Once the aggregate data element is configured, the corresponding program indicator is edited to have its custom text attribute (see step 2) set to the aggregate data element code as shown below:
In the above example, the indicator is configured to have its precomputed result mapped to the aggregate data element CVC_EIR_AGG_PPL_1ST_DOSE.
Running T2A
The following example shows how to run the T2A program from the shell of a Unix-like system with Java 11 installed:
./dhis2-t2a.jar --dhis2.api.url=https://play.dhis2.org/2.37.2/api \
--dhis2.api.username=admin \
--dhis2.api.password=district \
--org.unit.level=3 \
--periods=2022Q1,2022Q2,2022Q3,2022Q4 \
--pi.group.id=Lesc1szBJGe
All arguments can also be expressed as OS environment variables or in a config file as explained in the project’s documentation. Minimally, the program requires as arguments the DHIS2 Web API URL along with the credentials of the DHIS2 user which the program will run as. Apart from this, the program indicator group ID, organisation unit level, and periods are also required. As noted earlier, these three arguments are expanded to form a matrix that the program will iterate over.

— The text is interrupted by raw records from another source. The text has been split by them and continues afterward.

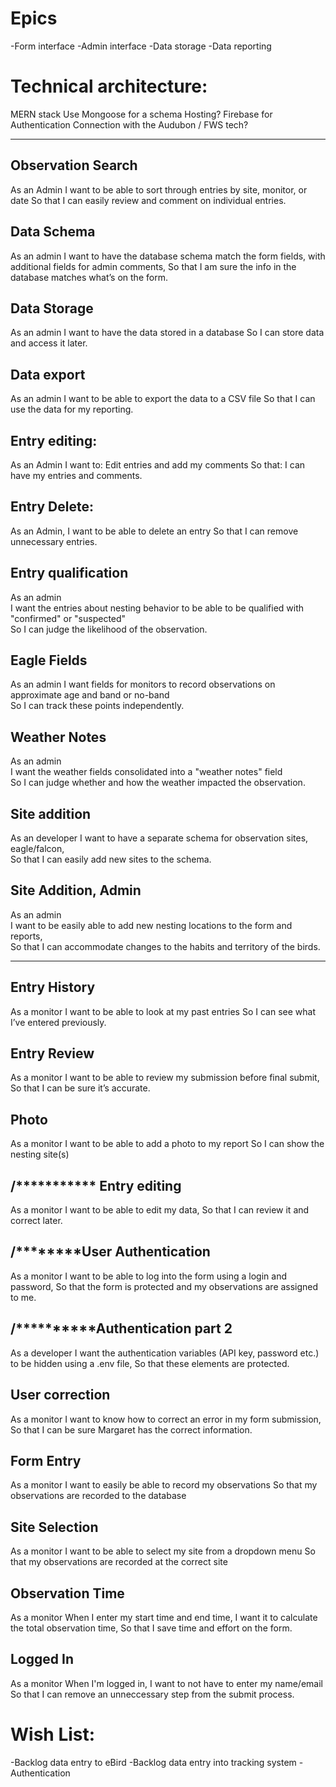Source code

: # Epics
-Form interface
-Admin interface
-Data storage
-Data reporting

# Technical architecture:
MERN stack 
Use Mongoose for a schema
Hosting? 
Firebase for Authentication 
Connection with the Audubon / FWS tech? 

---

## Observation Search
As an Admin
I want to be able to sort through entries by site, monitor, or date
So that I can easily review and comment on individual entries.

## Data Schema
As an admin
I want to have the database schema match the form fields, with additional fields for admin comments,
So that I am sure the info in the database matches what’s on the form.

## Data Storage
As an admin
I want to have the data stored in a database
So I can store data and access it later.

## Data export
As an admin
I want to be able to export the data to a CSV file
So that I can use the data for my reporting. 

## Entry editing: 
As an Admin
I want to: Edit entries and add my comments
So that: I can have my entries and comments. 

## Entry Delete:
As an Admin,
I want to be able to delete an entry
So that I can remove unnecessary entries.

## Entry qualification
As an admin  
I want the entries about nesting behavior to be able to be qualified with "confirmed" or "suspected"  
So I can judge the likelihood of the observation.  

## Eagle Fields  
As an admin
I want fields for monitors to record observations on approximate age and band or no-band  
So I can track these points independently.  

## Weather Notes
As an admin  
I want the weather fields consolidated into a "weather notes" field  
So I can judge whether and how the weather impacted the observation.  

## Site addition
As an developer
I want to have a separate schema for observation sites, eagle/falcon,  
So that I can easily add new sites to the schema. 

## Site Addition, Admin
As an admin  
I want to be easily able to add new nesting locations to the form and reports,  
So that I can accommodate changes to the habits and territory of the birds. 

---

## Entry History
As a monitor
I want to be able to look at my past entries
So I can see what I’ve entered previously. 

## Entry Review 
As a monitor
I want to be able to review my submission before final submit,
So that I can be sure it’s accurate.

## Photo 
As a monitor
I want to be able to add a photo to my report
So I can show the nesting site(s)


## /*********** Entry editing
As a monitor
I want to be able to edit my data,
So that I can review it and correct later.

## /********User Authentication
As a monitor
I want to be able to log into the form using a login and password,
So that the form is protected and my observations are assigned to me.

## /**********Authentication part 2
As a developer
I want the authentication variables (API key, password etc.) to be hidden using a .env file,
So that these elements are protected.

## User correction
As a monitor
I want to know how to correct an error in my form submission,
So that I can be sure Margaret has the correct information.

## Form Entry
As a monitor
I want to easily be able to record my observations 
So that my observations are recorded to the database

## Site Selection
As a monitor 
I want to be able to select my site from a dropdown menu
So that my observations are recorded at the correct site

## Observation Time
As a monitor
When I enter my start time and end time, I want it to calculate the total observation time,
So that I save time and effort on the form. 

## Logged In
As a monitor
When I'm logged in, I want to not have to enter my name/email
So that I can remove an unneccessary step from the submit process.

# Wish List:
-Backlog data entry to eBird
-Backlog data entry into tracking system
-Authentication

By default, after the program has started, the job will run daily at midnight but this can be easily changed by specifying a cron expression:
./dhis2-t2a.jar --dhis2.api.url=https://play.dhis2.org/2.37.2/api \
--dhis2.api.username=admin \
--dhis2.api.password=district \
--org.unit.level=3 \
--periods=2022Q1,2022Q2,2022Q3,2022Q4 \
--pi.group.id=Lesc1szBJGe \
--schedule.expression=0 0 12 * * ?
You can even hit the URL http://localhost:8081/dhis2/t2a to manually kick off a job run. The application will return immediately an HTTP response but it will execute the T2A process in the background. For security reasons, it’s strongly recommended that the program sits behind a gateway restricting HTTP access. The HTTP listener address is customised as shown in the next example:
./dhis2-t2a.jar --dhis2.api.url=https://play.dhis2.org/2.37.2/api \
--dhis2.api.username=admin \
--dhis2.api.password=district \
--org.unit.level=3 \
--periods=2022Q1,2022Q2,2022Q3,2022Q4 \
--pi.group.id=Lesc1szBJGe \
--http.endpoint.uri=http://0.0.0.0:8080/
The processing can be distributed across multiple threads with the thread.pool.size
argument should the job take too long to complete its run. This argument should be used with caution given that more threads lead to more load on the DHIS2 server:
./dhis2-t2a.jar --dhis2.api.url=https://play.dhis2.org/2.37.2/api \
--dhis2.api.username=admin \
--dhis2.api.password=district \
--org.unit.level=3 \
--periods=2022Q1,2022Q2,2022Q3,2022Q4 \
--pi.group.id=Lesc1szBJGe \
--thread.pool.size=3
DHIS2 precomputes the program indicators during event analytics. By default, the event analytics job is triggered from the T2A batch job, however, this can be disabled since it may be redundant to run the event analytics job when it has already been recently run in a different context:
./dhis2-t2a.jar --dhis2.api.url=https://play.dhis2.org/2.37.2/api \
--dhis2.api.username=admin \
--dhis2.api.password=district \
--org.unit.level=3 \
--periods=2022Q1,2022Q2,2022Q3,2022Q4 \
--pi.group.id=Lesc1szBJGe \
--run.event.analytics=false
After completing analytics, T2A fetches all the precomputed indicators in the program indicator group, and pushes them as data value sets to the DHIS2 server. There are various performance modes how this processing can happen, depending on the way the tool is configured. For instance, when the argument org.unit.batch.size
is set to its default value of 1, T2A will process individually every organisation unit for each program indicator:
Bumping org.unit.batch.size
to 2 will reduce the network chattiness between T2A and DHIS2 at the expense of adding more workload on the DHIS2 server:
Going even one step further, the periods can be batched alongside the organisation units by setting the argument split.periods
to false:
In this post, we've walked you through the new T2A tool which we invite you to use to accelerate your page load time when viewing program indicators while keeping a sustainable load on the DHIS2 server.
The second release candidate of T2A has recently been published and is available for download from the project’s GitHub release page. As always, feedback is more than welcome at DHIS2’s community of practice.